Pixel is the hubby's bestest bud. For years he was his traveling buddy - going off to jobs with him whether to California or New Jersey, he's logged as many miles as a professional trucker. We got him when we lost our maine **** Tig to old age in the spring of 97 - My sister showed up with him the day after, shoved him at us, handed us his bottle and ran for it. He's showing his age too. 
With all 3 having health issues from old age. And me with health issues too: I'm having a real struggle coming to terms with facing losing them.


----------



## DebS (Jun 14, 2015)

I feel your pain. I lost my Sabrina at 20 years old a few months back. I knew it was coming and those last few months were hard but I tried to cherish every day I had with her. I hope you will do the same.


----------



## NebraskaCat (Jan 15, 2013)

It so often falls on the cat's person to make these difficult decisions. It's never easy, rather it hurts really bad. Just know that many of the members of this forum community have been in those shoes and understand, when many other people do not. You and your husband and cats have my best wishes that when transition time comes, it is peaceful and guilt-free and you are left with many wonderful memories.


----------



## eldercat (Jul 3, 2015)

This looks like a hard road ahead.
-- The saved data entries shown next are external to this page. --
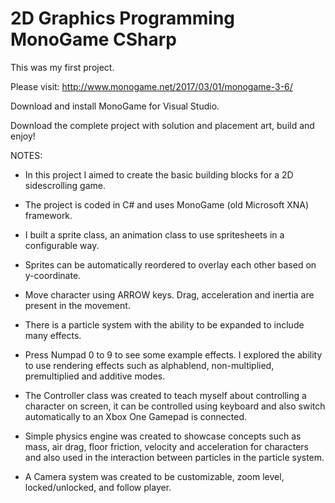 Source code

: # 2D Graphics Programming MonoGame CSharp

This was my first project.

Please visit: http://www.monogame.net/2017/03/01/monogame-3-6/

Download and install MonoGame for Visual Studio.

Download the complete project with solution and placement art, build and enjoy!


NOTES:

- In this project I aimed to create the basic building blocks for a 2D sidescrolling game.

- The project is coded in C# and uses MonoGame (old Microsoft XNA) framework.

- I built a sprite class, an animation class to use spritesheets in a configurable way.

- Sprites can be automatically reordered to overlay each other based on y-coordinate.

- Move character using ARROW keys. Drag, acceleration and inertia are present in the movement.

- There is a particle system with the ability to be expanded to include many effects.

- Press Numpad 0 to 9 to see some example effects. I explored the ability to use rendering effects such as alphablend, non-multiplied, premultiplied and additive modes.

- The Controller class was created to teach myself about controlling a character on screen, it can be controlled using keyboard and also switch automatically to an Xbox One Gamepad is connected.

- Simple physics engine was created to showcase concepts such as mass, air drag, floor friction, velocity and acceleration for characters and also used in the interaction between particles in the particle system.

- A Camera system was created to be customizable, zoom level, locked/unlocked, and follow player.
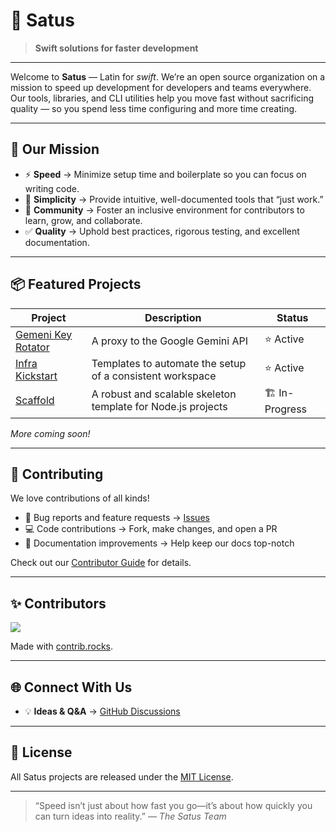 # 🚀 Satus

> **Swift solutions for faster development**

---

Welcome to **Satus** — Latin for _swift_. We’re an open source organization on a
mission to speed up development for developers and teams everywhere. Our tools,
libraries, and CLI utilities help you move fast without sacrificing quality — so
you spend less time configuring and more time creating.

---

## 🚀 Our Mission

- ⚡ **Speed** → Minimize setup time and boilerplate so you can focus on writing
  code.
- 🔧 **Simplicity** → Provide intuitive, well-documented tools that “just work.”
- 🤝 **Community** → Foster an inclusive environment for contributors to learn,
  grow, and collaborate.
- ✅ **Quality** → Uphold best practices, rigorous testing, and excellent
  documentation.

---

## 📦 Featured Projects

| Project                                                              | Description                                                  | Status         |
| -------------------------------------------------------------------- | ------------------------------------------------------------ | -------------- |
| [Gemeni Key Rotator](https://github.com/satusdev/gemeni-key-rotator) | A proxy to the Google Gemini API                             | ⭐ Active      |
| [Infra Kickstart](https://github.com/satusdev/infra-kickstart)       | Templates to automate the setup of a consistent workspace    | ⭐ Active      |
| [Scaffold](https://github.com/satusdev/scaffold)                     | A robust and scalable skeleton template for Node.js projects | 🏗️ In-Progress |

_More coming soon!_

---

## 🤝 Contributing

We love contributions of all kinds!

- 🐛 Bug reports and feature requests →
  [Issues](https://github.com/satusdev/issues)
- 💻 Code contributions → Fork, make changes, and open a PR
- 📝 Documentation improvements → Help keep our docs top-notch

Check out our [Contributor Guide](CONTRIBUTING.md) for details.

---

## ✨ Contributors

<a href="https://github.com/satusdev/graphs/contributors">
  <img src="https://contrib.rocks/image?repo=satusdev/.github" />
</a>

Made with [contrib.rocks](https://contrib.rocks).

---

## 🌐 Connect With Us

- 💡 **Ideas & Q\&A** →
  [GitHub Discussions](https://github.com/satusdev/discussions)

---

## 📜 License

All Satus projects are released under the [MIT License](LICENSE).

---

> “Speed isn’t just about how fast you go—it’s about how quickly you can turn
> ideas into reality.” — _The Satus Team_

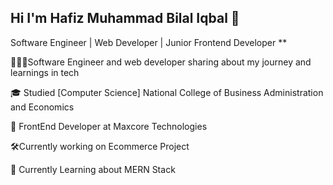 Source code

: ## Hi I'm Hafiz Muhammad Bilal Iqbal 👋

Software Engineer | Web Developer | Junior Frontend Developer **

👩🏻‍💻Software Engineer and web developer sharing about my journey and learnings in tech 

🎓 Studied [Computer Science] National College of Business Administration and Economics

💼 FrontEnd Developer at Maxcore Technologies

🛠️Currently working on Ecommerce Project

🌱 Currently Learning about MERN Stack

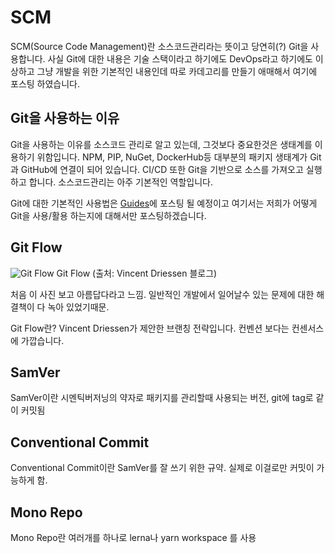 # SCM

SCM(Source Code Management)란 소스코드관리라는 뜻이고 당연히(?) Git을 사용합니다. 사실 Git에 대한 내용은 기술 스택이라고 하기에도 DevOps라고 하기에도 이상하고 그냥 개발을 위한 기본적인 내용인데 따로 카데고리를 만들기 애매해서 여기에 포스팅 하였습니다.

## Git을 사용하는 이유

Git을 사용하는 이유를 소스코드 관리로 알고 있는데, 그것보다 중요한것은 생태계를 이용하기 위함입니다. NPM, PIP, NuGet, DockerHub등 대부분의 패키지 생태계가 Git과 GitHub에 연결이 되어 있습니다. CI/CD 또한 Git을 기반으로 소스를 가져오고 실행하고 합니다. 소스코드관리는 아주 기본적인 역할입니다.

Git에 대한 기본적인 사용법은 [Guides](/guides/)에 포스팅 될 예정이고 여기서는 저희가 어떻게 Git을 사용/활용 하는지에 대해서만 포스팅하겠습니다.

## Git Flow

![Git Flow](/img/wedev/git-flow.png)
<span class="ref">Git Flow (출처: Vincent Driessen 블로그)</span>

처음 이 사진 보고 아름답다라고 느낌. 일반적인 개발에서 일어날수 있는 문제에 대한 해결책이 다 녹아 있었기때문.

Git Flow란? Vincent Driessen가 제안한 브랜칭 전략입니다. 컨벤션 보다는 컨센서스에 가깝습니다.


## SamVer

SamVer이란 시멘틱버저닝의 약자로 패키지를 관리할때 사용되는 버전, git에 tag로 같이 커밋됨

## Conventional Commit

Conventional Commit이란 SamVer를 잘 쓰기 위한 규약. 실제로 이걸로만 커밋이 가능하게 함.

## Mono Repo

Mono Repo란 여러개를 하나로 lerna나 yarn workspace 를 사용

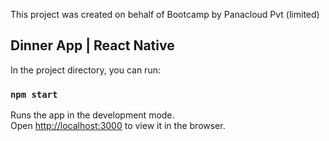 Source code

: This project was created on behalf of Bootcamp by Panacloud Pvt (limited)

## Dinner App | React Native

In the project directory, you can run:

### `npm start`

Runs the app in the development mode.<br />
Open [http://localhost:3000](http://localhost:3000) to view it in the browser.
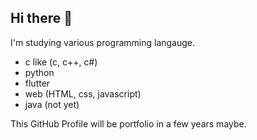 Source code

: ## Hi there 👋

I'm studying various programming langauge.
- c like (c, c++, c#)
- python
- flutter
- web (HTML, css, javascript)
- java (not yet)

This GitHub Profile will be portfolio in a few years maybe.

<!--
**taegilIm/taegilim** is a ✨ _special_ ✨ repository because its `README.md` (this file) appears on your GitHub profile.

Here are some ideas to get you started:

- 🔭 I’m currently working on ...
- 🌱 I’m currently learning ...
- 👯 I’m looking to collaborate on ...
- 🤔 I’m looking for help with ...
- 💬 Ask me about ...
- 📫 How to reach me: ...
- 😄 Pronouns: ...
- ⚡ Fun fact: ...
-->
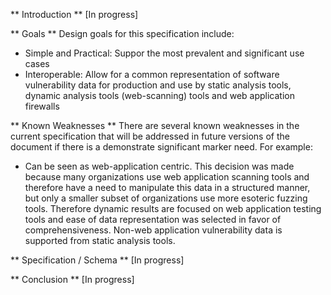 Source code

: ** Introduction **
[In progress]

** Goals **
Design goals for this specification include:
* Simple and Practical: Suppor the most prevalent and significant use cases
* Interoperable: Allow for a common representation of software vulnerability data for production and use by static analysis tools, dynamic analysis tools (web-scanning) tools and web application firewalls

** Known Weaknesses **
There are several known weaknesses in the current specification that will be addressed in future versions of the document if there is a demonstrate significant marker need.  For example:
* Can be seen as web-application centric.  This decision was made because many organizations use web application scanning tools and therefore have a need to manipulate this data in a structured manner, but only a smaller subset of organizations use more esoteric fuzzing tools.  Therefore dynamic results are focused on web application testing tools and ease of data representation was selected in favor of comprehensiveness.  Non-web application vulnerability data is supported from static analysis tools.

** Specification / Schema **
[In progress]

** Conclusion **
[In progress]
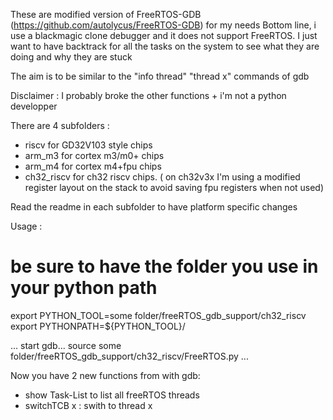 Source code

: 
These are  modified version of FreeRTOS-GDB (https://github.com/autolycus/FreeRTOS-GDB) for my needs
Bottom line, i use a blackmagic clone debugger and it does not support FreeRTOS.
I just want to have backtrack for all the tasks on the system
to see what they are doing and why they are stuck

The aim is to be similar to the "info thread" "thread x" commands of gdb

Disclaimer : I probably broke the other functions + i'm not a python developper

There are 4 subfolders :
* riscv for GD32V103 style chips
* arm_m3 for cortex m3/m0+ chips
* arm_m4 for cortex m4+fpu chips
* ch32_riscv for ch32 riscv chips. 
( on ch32v3x I'm using a modified register layout on the stack to avoid saving fpu registers when not used)

Read the readme in each subfolder to have platform specific changes

Usage :

# be sure to have the folder you use in your python path
export PYTHON_TOOL=some folder/freeRTOS_gdb_support/ch32_riscv
export PYTHONPATH=${PYTHON_TOOL}/

...
start gdb...
source some folder/freeRTOS_gdb_support/ch32_riscv/FreeRTOS.py
...

Now you have 2 new functions from with gdb:
- show Task-List to list all freeRTOS threads
- switchTCB x  : swith to thread x

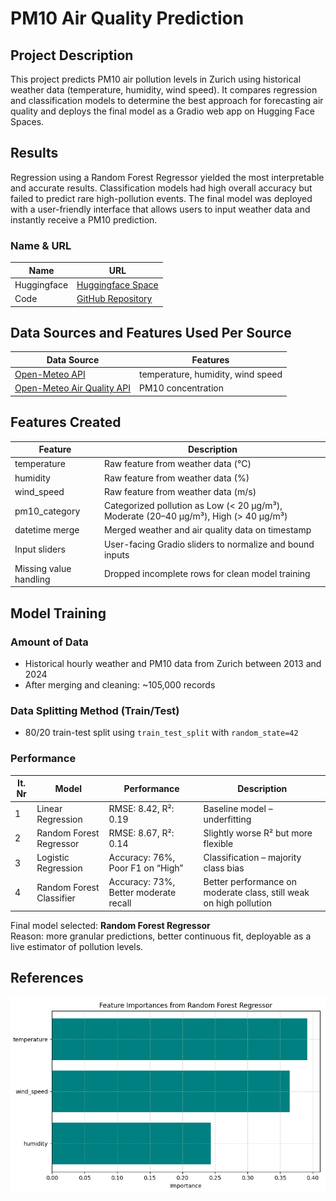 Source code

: # PM10 Air Quality Prediction

## Project Description
This project predicts PM10 air pollution levels in Zurich using historical weather data (temperature, humidity, wind speed). It compares regression and classification models to determine the best approach for forecasting air quality and deploys the final model as a Gradio web app on Hugging Face Spaces.

## Results
Regression using a Random Forest Regressor yielded the most interpretable and accurate results. Classification models had high overall accuracy but failed to predict rare high-pollution events. The final model was deployed with a user-friendly interface that allows users to input weather data and instantly receive a PM10 prediction.

### Name & URL
| Name         | URL |
|--------------|-----|
| Huggingface  | [Huggingface Space](https://huggingface.co/spaces/joyjkl/pm10-predictor) |
| Code         | [GitHub Repository](https://github.com/Jojoyoj/weather) |

## Data Sources and Features Used Per Source
| Data Source | Features |
|-------------|----------|
| [Open-Meteo API](https://open-meteo.com/) | temperature, humidity, wind speed |
| [Open-Meteo Air Quality API](https://open-meteo.com/en/docs/air-quality-api) | PM10 concentration |

## Features Created
| Feature | Description |
|---------|-------------|
| temperature   | Raw feature from weather data (°C) |
| humidity      | Raw feature from weather data (%) |
| wind_speed    | Raw feature from weather data (m/s) |
| pm10_category | Categorized pollution as Low (< 20 µg/m³), Moderate (20–40 µg/m³), High (> 40 µg/m³) |
| datetime merge| Merged weather and air quality data on timestamp |
| Input sliders   | User-facing Gradio sliders to normalize and bound inputs |
| Missing value handling | Dropped incomplete rows for clean model training |


## Model Training
### Amount of Data
- Historical hourly weather and PM10 data from Zurich between 2013 and 2024
- After merging and cleaning: ~105,000 records

### Data Splitting Method (Train/Test)
- 80/20 train-test split using `train_test_split` with `random_state=42`

### Performance

| It. Nr | Model | Performance | Description |
|--------|--------|-------------|-------------|
| 1 | Linear Regression | RMSE: 8.42, R²: 0.19 | Baseline model – underfitting |
| 2 | Random Forest Regressor | RMSE: 8.67, R²: 0.14 | Slightly worse R² but more flexible |
| 3 | Logistic Regression | Accuracy: 76%, Poor F1 on “High” | Classification – majority class bias |
| 4 | Random Forest Classifier | Accuracy: 73%, Better moderate recall | Better performance on moderate class, still weak on high pollution |

Final model selected: **Random Forest Regressor**  
Reason: more granular predictions, better continuous fit, deployable as a live estimator of pollution levels.

## References
<img src="importance.png">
Much sympathy, had to make many of "The Decision"s myself, it's not easy.


----------



## spirite (Jul 31, 2012)

I'm so sorry to hear about your kitties bkitty - and also about your own health concerns.  All I can say is that we're always here for support, even if the only thing some of us, like me, can do is listen and send hugs.


----------



## Arianwen (Jun 3, 2012)

All you can do is listen to them - you'll know when it's time - but having a lot close in age makes it harder. Much harder.


----------



## eldercat (Jul 3, 2015)

One thing I've found - If I have a cat that is not well, seriously long tern not well, not likely to get well, I make sure the vet office front desk staff knows that when I make the decision and call to make the final appointment, I do not want to be put off until next week some time. It's TODAY, darn it, or I'd not have called.


----------



## evince (Mar 9, 2015)

So sorry this is such a difficult time  Know that we're all here for you every step of the way *hugs*


----------



## Arianwen (Jun 3, 2012)

Our vet does housecalls under these circumstances - makes it a bit easier.


----------



## bkitty (Aug 17, 2009)

After antibiotics and dental work (teeth were pulled): Bentley is feeling better. Still feeding him his slurry/mush but the amount he is eating is up and he is not as cranky - at least with me. He clocked War Claw pretty good this afternoon - got to admit the brat was being a brat - maybe he will learn "Do NOT bite the Old Man on the butt.
. FYI War Claw is from the bottle baby litter I got the end of May. Rest of the BattleClan litter was adopted out . WarClaw refused to leave.


----------